Once, late at night, I logged on to Google Earth and visited Watankee through my laptop. I approached first from far away, following the ridges and crevices of the Rockies, whizzing past the flat expanse of prairie, lingering over the neat sections of green-and-brown farmland bisected by gray lines of highway, dawdling over the forests that appeared suddenly, like green heads of broccoli.
I zoomed in on the businesses on Main Street, the striped awnings and flat silver parking lots. I followed the country roads, dotted here and there with pickup trucks and the metallic blurs of oil tankers.
There was a curious absence of human life, as if the farmers in their work boots had been lifted from the fields, the women and children sucked from kitchens and backyards.

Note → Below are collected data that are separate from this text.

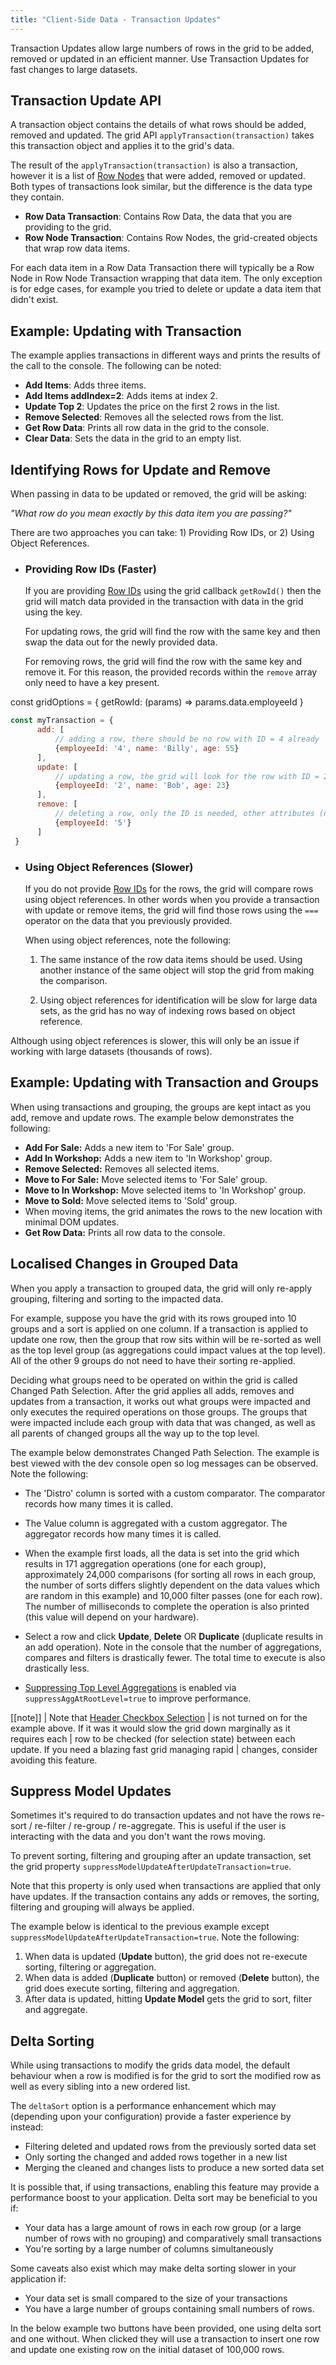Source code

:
 ```yaml
---
title: "Client-Side Data - Transaction Updates"
---
```


Transaction Updates allow large numbers of rows in the grid to be added, removed or updated in an efficient manner. Use Transaction Updates for fast changes to large datasets.


## Transaction Update API

A transaction object contains the details of what rows should be added, removed and updated. The grid API `applyTransaction(transaction)` takes this transaction object and applies it to the grid's data.

<api-documentation source='grid-api/api.json' section='data' names='["applyTransaction"]' ></api-documentation>

The result of the `applyTransaction(transaction)` is also a transaction, however it is a list of [Row Nodes](/row-object/) that were added, removed or updated. Both types of transactions look similar, but the difference is the data type they contain.

- **Row Data Transaction**: Contains Row Data, the data that you are providing to the grid.
- **Row Node Transaction**: Contains Row Nodes, the grid-created objects that wrap row data items.

For each data item in a Row Data Transaction there will typically be a Row Node in Row Node Transaction wrapping that data item. The only exception is for edge cases, for example you tried to delete or update a data item that didn't exist.



## Example: Updating with Transaction

The example applies transactions in different ways and prints the results of the call to the console. The following can be noted:

- **Add Items**: Adds three items.
- **Add Items addIndex=2**: Adds items at index 2.
- **Update Top 2**: Updates the price on the first 2 rows in the list.
- **Remove Selected**: Removes all the selected rows from the list.
- **Get Row Data**: Prints all row data in the grid to the console.
- **Clear Data**: Sets the data in the grid to an empty list.

<grid-example title='Updating with Transaction' name='updating-with-transaction' type='generated'></grid-example>



## Identifying Rows for Update and Remove

When passing in data to be updated or removed, the grid will be asking:


_"What row do you mean exactly by this data item you are passing?"_

There are two approaches you can take: 1) Providing Row IDs, or 2) Using Object References.

- ### Providing Row IDs (Faster)

  If you are providing [Row IDs](/row-ids/) using the grid callback `getRowId()` then the grid will match data provided in the transaction with data in the grid using the key.

  For updating rows, the grid will find the row with the same key and then swap the data out for the
  newly provided data.

  For removing rows, the grid will find the row with the same key and remove it. For this reason, the
  provided records within the `remove` array only need to have a key present.

<snippet>
const gridOptions = {
    getRowId: (params) => params.data.employeeId
}
</snippet>

```js
const myTransaction = {
      add: [
          // adding a row, there should be no row with ID = 4 already
          {employeeId: '4', name: 'Billy', age: 55}
      ],   
      update: [
          // updating a row, the grid will look for the row with ID = 2 to update
          {employeeId: '2', name: 'Bob', age: 23}
      ],
      remove: [
          // deleting a row, only the ID is needed, other attributes (name, age) don't serve any purpose
          {employeeId: '5'}
      ]
 }
```


- ### Using Object References (Slower)

  If you do not provide [Row IDs](/row-ids/) for the rows, the grid will compare rows using object references. In other words when you provide a transaction with update or remove items, the grid will find those rows using the `===` operator on the data that you previously provided.

  When using object references, note the following:

  1. The same instance of the row data items should be used. Using another instance of the same object will stop the grid from making the comparison.

  1. Using object references for identification will be slow for large data sets, as the grid has no way of indexing rows based on object reference.

Although using object references is slower, this will only be an issue if working with large datasets (thousands of rows).


## Example: Updating with Transaction and Groups


When using transactions and grouping, the groups are kept intact as you add, remove and update rows. The example below demonstrates the following:

- **Add For Sale:** Adds a new item to 'For Sale' group.
- **Add In Workshop:** Adds a new item to 'In Workshop' group.
- **Remove Selected:** Removes all selected items.
- **Move to For Sale:** Move selected items to 'For Sale' group.
- **Move to In Workshop:** Move selected items to 'In Workshop' group.
- **Move to Sold:** Move selected items to 'Sold' group.
- When moving items, the grid animates the rows to the new location with minimal DOM updates.
- **Get Row Data:** Prints all row data to the console.


<grid-example title='Updating with Transaction and Groups' name='updating-with-transaction-and-groups' type='generated' options='{ "enterprise": true, "modules": ["clientside", "rowgrouping"] }'></grid-example>

## Localised Changes in Grouped Data

When you apply a transaction to grouped data, the grid will only re-apply grouping, filtering and sorting to the impacted data.

For example, suppose you have the grid with its rows grouped into 10 groups and a sort is applied on one column. If a transaction is applied to update one row, then the group that row sits within will be re-sorted as well as the top level group (as aggregations could impact values at the top level). All of the other 9 groups do not need to have their sorting re-applied.

Deciding what groups need to be operated on within the grid is called Changed Path Selection. After the grid applies all adds, removes and updates from a transaction, it works out what groups were impacted and only executes the required operations on those groups. The groups that were impacted include each group with data that was changed, as well as all parents of changed groups all the way up to the top level.

The example below demonstrates Changed Path Selection. The example is best viewed with the dev console open so log messages can be observed. Note the following:

- The 'Distro' column is sorted with a custom comparator. The comparator records how many times it is called.

- The Value column is aggregated with a custom aggregator. The aggregator records how many times it is called.

- When the example first loads, all the data is set into the grid which results in 171 aggregation operations (one for each group), approximately 24,000 comparisons (for sorting all rows in each group, the number of sorts differs slightly dependent on the data values which are random in this example) and 10,000 filter passes (one for each row). The number of milliseconds to complete the operation is also printed (this value will depend on your hardware).

- Select a row and click **Update**, **Delete** OR **Duplicate** (duplicate results in an add operation). Note in the console that the number of aggregations, compares and filters is drastically fewer. The total time to execute is also drastically less.

- [Suppressing Top Level Aggregations](/aggregation/#suppressing-top-level-aggregations) is enabled via `suppressAggAtRootLevel=true` to improve performance.

<grid-example title='Small Changes Big Data' name='small-changes-big-data' type='generated' options='{ "enterprise": true, "modules": ["clientside", "rowgrouping"] }'></grid-example>

[[note]]
| Note that [Header Checkbox Selection](/row-selection/#header-checkbox-selection)
| is not turned on for the example above. If it was it would slow the grid down marginally as it requires each
| row to be checked (for selection state) between each update. If you need a blazing fast grid managing rapid
| changes, consider avoiding this feature.


## Suppress Model Updates

Sometimes it's required to do transaction updates and not have the rows re-sort / re-filter / re-group / re-aggregate.
This is useful if the user is interacting with the data and you don't want the rows moving.

To prevent sorting, filtering and grouping after an update transaction, set the grid property
`suppressModelUpdateAfterUpdateTransaction=true`.

Note that this property is only used when transactions are applied that only have updates. If the transaction
contains any adds or removes, the sorting, filtering and grouping will always be applied.

The example below is identical to the previous example except `suppressModelUpdateAfterUpdateTransaction=true`.
Note the following:

1. When data is updated (**Update** button), the grid does not re-execute sorting, filtering or aggregation.
2. When data is added (**Duplicate** button) or removed (**Delete** button), the grid does execute sorting, filtering and aggregation.
3. After data is updated, hitting **Update Model** gets the grid to sort, filter and aggregate.

<grid-example title='Suppress Update Model' name='suppress-update-model' type='generated' options='{ "enterprise": true, "modules": ["clientside", "rowgrouping"] }'></grid-example>

## Delta Sorting

While using transactions to modify the grids data model, the default behaviour when a row is modified is for the grid to sort the modified row as well as every sibling into a new ordered list.

The `deltaSort` option is a performance enhancement which may (depending upon your configuration) provide a faster experience by instead:
- Filtering deleted and updated rows from the previously sorted data set
- Only sorting the changed and added rows together in a new list
- Merging the cleaned and changes lists to produce a new sorted data set

It is possible that, if using transactions, enabling this feature may provide a performance boost to your application. Delta sort may be beneficial to you if:
- Your data has a large amount of rows in each row group (or a large number of rows with no grouping) and comparatively small transactions
- You're sorting by a large number of columns simultaneously

Some caveats also exist which may make delta sorting slower in your application if:
- Your data set is small compared to the size of your transactions
- You have a large number of groups containing small numbers of rows.

In the below example two buttons have been provided, one using delta sort and one without. When clicked they will use a transaction to insert one row and update one existing row on the initial dataset of 100,000 rows.

<grid-example title='Delta Sorting' name='delta-sorting' type='generated' options='{ "enterprise": true, "modules": ["clientside", "rowgrouping"] }'></grid-example>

Something inside me tightened when I approached 2242 Rural Route 4. My heart ached for the old truck still rusting away behind the barn and the white homes set close together on the lush, green lawn. It didn’t take much to fill the land with people I knew—Johnny and his dog, heading out to the barn; Darby with a backpack slung over one shoulder, waiting for the bus. I could even make one of those blurs into Stacy Lemke, still a sixteen-year-old girl, her red hair trailing over her shoulder, her smile wide and welcoming.
When I zoomed back out, following the neat grids of farmland and pavement, I could almost hear the mosquitoes buzzing in the stagnant water of ditches, the cows flicking flies off their hides. I licked an imaginary finger and held it to the wind, feeling the storm roll in. Then I put an imaginary ear to the ground, listening for the roots of the corn to spread downward, deep down, beyond the face of the earth.